Escaping closures (@escaping) in Swift - Time & Space Complexity
When using escaping closures in Swift, it's important to understand how the program's work grows as input changes.
We want to see how the time to run the code changes when the number of tasks inside the closure changes.
Analyze the time complexity of the following code snippet.
func performTasks(tasks: [@escaping () -> Void], completion: @escaping () -> Void) {
for task in tasks {
DispatchQueue.global().async {
task()
}
}
DispatchQueue.main.async {
completion()
}
}
This code runs a list of tasks asynchronously and then calls a completion closure after scheduling all tasks.
Identify the loops, recursion, array traversals that repeat.
- Primary operation: Looping through the array of tasks to schedule each one.
- How many times: Once for each task in the input array.
As the number of tasks grows, the number of times the loop runs grows the same way.
| Input Size (n) | Approx. Operations |
|---|---|
| 10 | 10 task schedules |
| 100 | 100 task schedules |
| 1000 | 1000 task schedules |
Pattern observation: The work grows directly with the number of tasks.
Time Complexity: O(n)
This means the time to schedule tasks grows in a straight line as the number of tasks increases.

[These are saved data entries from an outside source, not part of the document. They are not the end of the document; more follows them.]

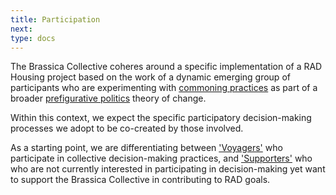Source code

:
 ```yaml
---
title: Participation
next: 
type: docs
---
```


The Brassica Collective coheres around a specific implementation of a RAD Housing project based on the work of a dynamic emerging group of participants who are experimenting with [commoning practices](https://commonslibrary.org/practising-commoning/) as part of a broader [prefigurative politics](https://commonslibrary.org/prefigurative-politics-in-practice/) theory of change. 

Within this context, we expect the specific participatory decision-making processes we adopt to be co-created by those involved. 

As a starting point, we are differentiating between ['Voyagers'](/handbook/participation/voyagers/) who participate in collective decision-making practices, and ['Supporters'](/handbook/participation/supporters/) who who are not currently interested in participating in decision-making yet want to support the Brassica Collective in contributing to RAD goals. 

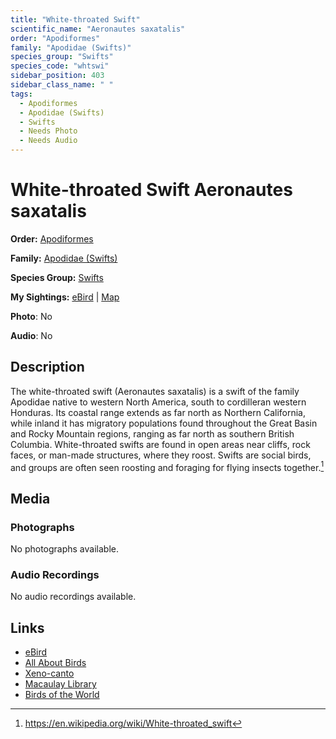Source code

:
 ```yaml
---
title: "White-throated Swift"
scientific_name: "Aeronautes saxatalis"
order: "Apodiformes"
family: "Apodidae (Swifts)"
species_group: "Swifts"
species_code: "whtswi"
sidebar_position: 403
sidebar_class_name: " "
tags: 
  - Apodiformes
  - Apodidae (Swifts)
  - Swifts
  - Needs Photo
  - Needs Audio
---
```


# White-throated Swift <span className='sci_name'>Aeronautes saxatalis</span>

**Order:** [Apodiformes](/tags/apodiformes)

**Family:** [Apodidae (Swifts)](/tags/apodidae-swifts)

**Species Group:** [Swifts](/tags/swifts)

**My Sightings:** [eBird](https://ebird.org/lifelist?r=world&time=life&spp=whtswi) | [Map](/map?species_code=whtswi)

**Photo**: No 

**Audio**: No

## Description
The white-throated swift (Aeronautes saxatalis) is a swift of the family Apodidae native to western North America, south to cordilleran western Honduras. Its coastal range extends as far north as Northern California, while inland it has migratory populations found throughout the Great Basin and Rocky Mountain regions, ranging as far north as southern British Columbia. White-throated swifts are found in open areas near cliffs, rock faces, or man-made structures, where they roost. Swifts are social birds, and groups are often seen roosting and foraging for flying insects together.[^1]

[^1]: https://en.wikipedia.org/wiki/White-throated_swift

## Media
### Photographs
No photographs available.

### Audio Recordings
No audio recordings available.

## Links
* [eBird](https://ebird.org/species/whtswi) 
* [All About Birds](https://www.allaboutbirds.org/guide/whtswi) 
* [Xeno-canto](https://www.xeno-canto.org/species/aeronautes-saxatalis) 
* [Macaulay Library](https://search.macaulaylibrary.org/catalog?taxonCode=whtswi&sort=rating_rank_desc)
* [Birds of the World](https://birdsoftheworld.org/bow/species/whtswi)
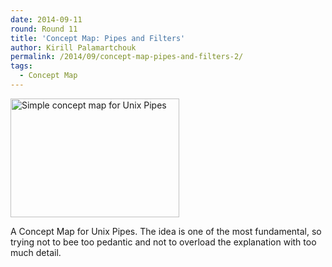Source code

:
 ```yaml
---
date: 2014-09-11
round: Round 11
title: 'Concept Map: Pipes and Filters'
author: Kirill Palamartchouk
permalink: /2014/09/concept-map-pipes-and-filters-2/
tags:
  - Concept Map
---
```

[<img class=" wp-image-8590 alignnone" title="Simple concept map for Unix Pipes" alt="Simple concept map for Unix Pipes" src="http://files.software-carpentry.org/training-course/2014/09/cmap_kpal-300x211.png" width="270" height="190" />][1]

A Concept Map for Unix Pipes. The idea is one of the most fundamental, so trying not to bee too pedantic and not to overload the explanation with too much detail.

 [1]: http://files.software-carpentry.org/training-course/2014/09/cmap_kpal.png
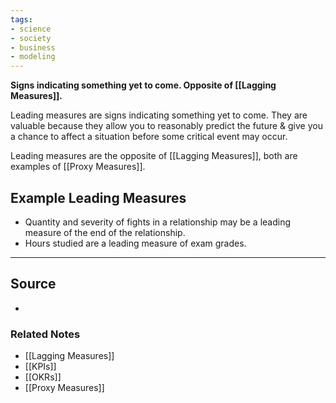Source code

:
 ```yaml
---
tags:
- science
- society
- business
- modeling
---
```

**Signs indicating something yet to come. Opposite of [[Lagging Measures]].**

Leading measures are signs indicating something yet to come. They are valuable because they allow you to reasonably predict the future & give you a chance to affect a situation before some critical event may occur.

Leading measures are the opposite of [[Lagging Measures]], both are examples of [[Proxy Measures]].

## Example Leading Measures

- Quantity and severity of fights in a relationship may be a leading measure of the end of the relationship.
- Hours studied are a leading measure of exam grades.

---

## Source
- 

### Related Notes
- [[Lagging Measures]] 
- [[KPIs]] 
- [[OKRs]] 
- [[Proxy Measures]]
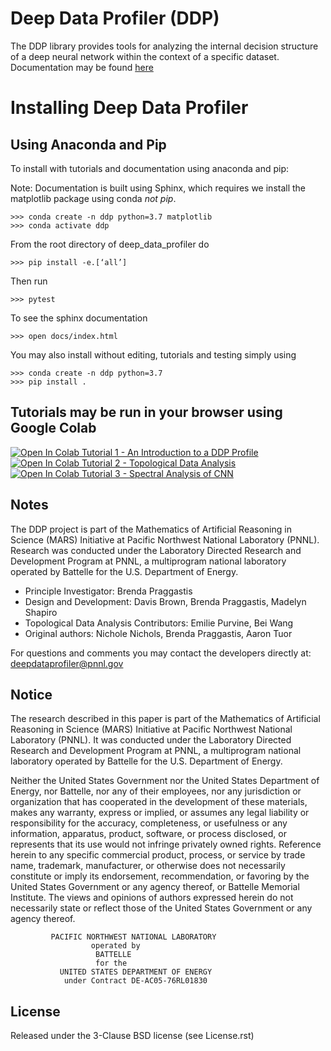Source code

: Deep Data Profiler (DDP)
======================== 
  
The DDP library provides tools for analyzing the internal decision structure of a deep neural network within the
context of a specific dataset. Documentation may be found [here](https://pnnl.github.io/DeepDataProfiler/)

Installing Deep Data Profiler
=============================

Using Anaconda and Pip
----------------------

To install with tutorials and documentation using anaconda and pip:

Note: Documentation is built using Sphinx, which requires we install the matplotlib package using conda *not pip*. 

    >>> conda create -n ddp python=3.7 matplotlib
    >>> conda activate ddp

From the root directory of deep_data_profiler do 

    >>> pip install -e.[‘all’]

Then run

    >>> pytest

To see the sphinx documentation 

    >>> open docs/index.html

You may also install without editing, tutorials and testing simply using 

    >>> conda create -n ddp python=3.7
    >>> pip install .

Tutorials may be run in your browser using Google Colab
-------------------------------------------------------

<a href="https://colab.research.google.com/github/pnnl/DeepDataProfiler/blob/master/tutorials/Tutorial%201%20-%20DDP-Tutorial.ipynb" target="_blank">

  <img src="https://colab.research.google.com/assets/colab-badge.svg" alt="Open In Colab"/>
    <span style={'margin-left':5px}>Tutorial 1 - An Introduction to a DDP Profile</span>
</a>
</br>

<a href="https://colab.research.google.com/github/pnnl/DeepDataProfiler/blob/master/tutorials/Tutorial%202%20-%20DDPAlgorithms.ipynb" target="_blank">

  <img src="https://colab.research.google.com/assets/colab-badge.svg" alt="Open In Colab"/>
    <span style={'margin-left':5px}>Tutorial 2 - Topological Data Analysis</span>
</a>
</br>

<a href="https://colab.research.google.com/github/pnnl/DeepDataProfiler/blob/master/tutorials/Tutorial%203%20-%20SpectralAnalysis.ipynb" target="_blank">

  <img src="https://colab.research.google.com/assets/colab-badge.svg" alt="Open In Colab"/>
    <span style={'margin-left':5px}>Tutorial 3 - Spectral Analysis of CNN</span>
</a>
</br>


Notes
-----
The DDP project is part of the Mathematics of Artificial Reasoning in Science (MARS) 
Initiative at Pacific Northwest National Laboratory (PNNL).  
Research was conducted under the Laboratory Directed Research and Development Program at PNNL, 
a multiprogram national laboratory operated by Battelle for the U.S. Department of Energy.

* Principle Investigator: Brenda Praggastis
* Design and Development: Davis Brown, Brenda Praggastis, Madelyn Shapiro
* Topological Data Analysis Contributors: Emilie Purvine, Bei Wang
* Original authors: Nichole Nichols, Brenda Praggastis, Aaron Tuor

For questions and comments you may contact the developers directly at:
    deepdataprofiler@pnnl.gov

Notice
------
The research described in this paper is part of the Mathematics of Artificial Reasoning in Science (MARS) Initiative at Pacific Northwest National Laboratory (PNNL).  It was conducted under the Laboratory Directed Research and Development Program at PNNL, a multiprogram national laboratory operated by Battelle for the U.S. Department of Energy.
  
Neither the United States Government nor the United States Department of Energy, nor Battelle, nor any of their employees, nor any jurisdiction or organization that has cooperated in the development of these materials, makes any warranty, express or implied, or assumes any legal liability or responsibility for the accuracy, completeness, or usefulness or any information, apparatus, product, software, or process disclosed, or represents that its use would not infringe privately owned rights.
Reference herein to any specific commercial product, process, or service by trade name, trademark, manufacturer, or otherwise does not necessarily constitute or imply its endorsement, recommendation, or favoring by the United States Government or any agency thereof, or Battelle Memorial Institute. The views and opinions of authors expressed herein do not necessarily state or reflect those of the United States Government or any agency thereof.

```
         PACIFIC NORTHWEST NATIONAL LABORATORY
                  operated by
                   BATTELLE
                   for the
           UNITED STATES DEPARTMENT OF ENERGY
            under Contract DE-AC05-76RL01830
```

License
-------

Released under the 3-Clause BSD license (see License.rst)
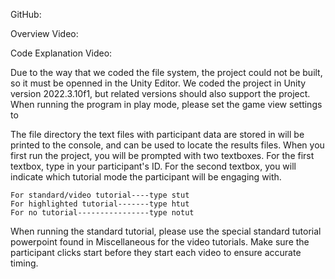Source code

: GitHub:

Overview Video:

Code Explanation Video:

Due to the way that we coded the file system, the project could not be built, so it must be openned in the Unity Editor. 
We coded the project in Unity version 2022.3.10f1, but related versions should also support the project.
When running the program in play mode, please set the game view settings to 

The file directory the text files with participant data are stored in will be printed to the console, and can be used to locate the results files.
When you first run the project, you will be prompted with two textboxes. For the first textbox, type in your participant's ID. For the second textbox, 
you will indicate which tutorial mode the participant will be engaging with. 

```
For standard/video tutorial----type stut
For highlighted tutorial-------type htut
For no tutorial----------------type notut
```

When running the standard tutorial, please use the special standard tutorial powerpoint found in Miscellaneous for the video tutorials. Make sure the participant
clicks start before they start each video to ensure accurate timing.
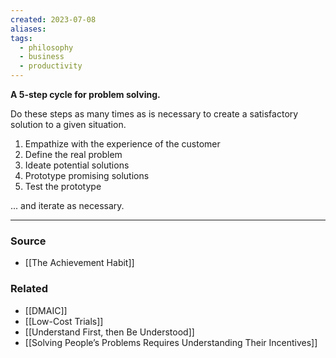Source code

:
 ```yaml
---
created: 2023-07-08
aliases: 
tags:
  - philosophy
  - business
  - productivity
---
```

**A 5-step cycle for problem solving.**

Do these steps as many times as is necessary to create a satisfactory solution to a given situation.

1. Empathize with the experience of the customer
2. Define the real problem
3. Ideate potential solutions
4. Prototype promising solutions
5. Test the prototype

... and iterate as necessary.

---

### Source
- [[The Achievement Habit]]

### Related
- [[DMAIC]] 
- [[Low-Cost Trials]]
- [[Understand First, then Be Understood]]
- [[Solving People’s Problems Requires Understanding Their Incentives]]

[X] Wrong: "Because tasks run asynchronously, the time complexity is constant no matter how many tasks there are."
[OK] Correct: Scheduling each task still takes time, so the total scheduling work grows with the number of tasks, even if the tasks run in parallel later.
Understanding how escaping closures and asynchronous calls affect time helps you explain how your code scales and performs in real apps.
"What if the completion closure was called only after all tasks finished? How would that affect the time complexity?"